_EXERCISE DESCRIPTION:_ Set down exactly the lines of the records from the top to the line containing "3. Test with slow network (3G)"; include both.
##### EXCERPTED DATA #####
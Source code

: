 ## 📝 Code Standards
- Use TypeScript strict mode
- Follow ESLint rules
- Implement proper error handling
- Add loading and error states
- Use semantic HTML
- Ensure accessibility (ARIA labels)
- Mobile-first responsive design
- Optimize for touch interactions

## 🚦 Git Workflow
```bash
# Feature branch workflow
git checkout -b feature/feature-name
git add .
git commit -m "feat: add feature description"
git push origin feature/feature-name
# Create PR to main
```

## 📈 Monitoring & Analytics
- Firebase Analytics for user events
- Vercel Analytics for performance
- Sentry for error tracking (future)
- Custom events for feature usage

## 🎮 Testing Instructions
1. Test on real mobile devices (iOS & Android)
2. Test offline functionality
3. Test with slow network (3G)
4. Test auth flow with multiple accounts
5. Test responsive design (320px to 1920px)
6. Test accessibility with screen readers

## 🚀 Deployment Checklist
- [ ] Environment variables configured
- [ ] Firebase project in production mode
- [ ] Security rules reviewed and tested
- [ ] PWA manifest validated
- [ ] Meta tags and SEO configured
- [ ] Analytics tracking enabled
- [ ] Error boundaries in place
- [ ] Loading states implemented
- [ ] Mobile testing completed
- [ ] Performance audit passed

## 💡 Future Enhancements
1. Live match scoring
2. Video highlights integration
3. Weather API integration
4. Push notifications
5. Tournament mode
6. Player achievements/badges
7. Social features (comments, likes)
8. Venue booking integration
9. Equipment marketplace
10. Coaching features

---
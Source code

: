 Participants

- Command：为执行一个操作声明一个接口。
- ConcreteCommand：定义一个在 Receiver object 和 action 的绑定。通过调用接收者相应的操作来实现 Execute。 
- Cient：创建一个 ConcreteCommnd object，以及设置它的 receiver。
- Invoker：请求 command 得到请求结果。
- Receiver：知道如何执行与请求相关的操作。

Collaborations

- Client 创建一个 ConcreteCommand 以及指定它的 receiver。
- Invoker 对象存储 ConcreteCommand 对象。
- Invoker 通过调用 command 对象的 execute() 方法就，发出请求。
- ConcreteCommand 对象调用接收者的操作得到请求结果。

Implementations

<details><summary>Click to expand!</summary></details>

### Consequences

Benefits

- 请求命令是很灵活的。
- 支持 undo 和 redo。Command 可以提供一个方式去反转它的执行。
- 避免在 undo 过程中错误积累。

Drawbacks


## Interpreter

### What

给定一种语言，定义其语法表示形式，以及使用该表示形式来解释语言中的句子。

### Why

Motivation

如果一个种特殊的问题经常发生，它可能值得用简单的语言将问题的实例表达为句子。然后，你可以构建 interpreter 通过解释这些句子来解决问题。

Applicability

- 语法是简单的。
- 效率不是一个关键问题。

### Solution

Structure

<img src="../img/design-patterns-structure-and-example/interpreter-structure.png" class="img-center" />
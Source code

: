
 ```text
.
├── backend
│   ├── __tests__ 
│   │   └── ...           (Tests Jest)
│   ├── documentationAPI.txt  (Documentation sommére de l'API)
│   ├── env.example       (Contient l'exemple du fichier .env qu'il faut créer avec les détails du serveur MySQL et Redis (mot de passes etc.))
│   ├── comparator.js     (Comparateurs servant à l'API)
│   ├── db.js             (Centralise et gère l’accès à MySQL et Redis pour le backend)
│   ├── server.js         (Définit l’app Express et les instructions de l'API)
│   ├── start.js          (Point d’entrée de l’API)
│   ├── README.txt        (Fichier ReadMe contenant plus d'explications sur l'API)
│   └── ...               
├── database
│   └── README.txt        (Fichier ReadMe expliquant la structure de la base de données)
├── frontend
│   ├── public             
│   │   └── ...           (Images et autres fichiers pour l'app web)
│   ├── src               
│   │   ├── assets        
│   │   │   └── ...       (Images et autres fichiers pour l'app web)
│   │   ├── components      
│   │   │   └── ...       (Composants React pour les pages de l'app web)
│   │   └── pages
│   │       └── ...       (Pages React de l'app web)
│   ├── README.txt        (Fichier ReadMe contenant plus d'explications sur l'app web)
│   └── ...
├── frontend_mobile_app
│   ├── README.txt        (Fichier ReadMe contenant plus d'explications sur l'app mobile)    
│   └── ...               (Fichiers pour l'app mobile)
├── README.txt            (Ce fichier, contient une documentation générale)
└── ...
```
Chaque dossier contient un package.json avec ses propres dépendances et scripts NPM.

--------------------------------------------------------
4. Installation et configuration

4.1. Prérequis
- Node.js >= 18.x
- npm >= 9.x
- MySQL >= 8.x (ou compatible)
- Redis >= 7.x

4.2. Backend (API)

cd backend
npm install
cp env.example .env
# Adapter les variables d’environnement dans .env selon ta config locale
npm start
#####
_RESULT:_
Source code

: ## 📝 Code Standards
- Use TypeScript strict mode
- Follow ESLint rules
- Implement proper error handling
- Add loading and error states
- Use semantic HTML
- Ensure accessibility (ARIA labels)
- Mobile-first responsive design
- Optimize for touch interactions

## 🚦 Git Workflow
```bash
# Feature branch workflow
git checkout -b feature/feature-name
git add .
git commit -m "feat: add feature description"
git push origin feature/feature-name
# Create PR to main
```

## 📈 Monitoring & Analytics
- Firebase Analytics for user events
- Vercel Analytics for performance
- Sentry for error tracking (future)
- Custom events for feature usage

## 🎮 Testing Instructions
1. Test on real mobile devices (iOS & Android)
2. Test offline functionality
3. Test with slow network (3G)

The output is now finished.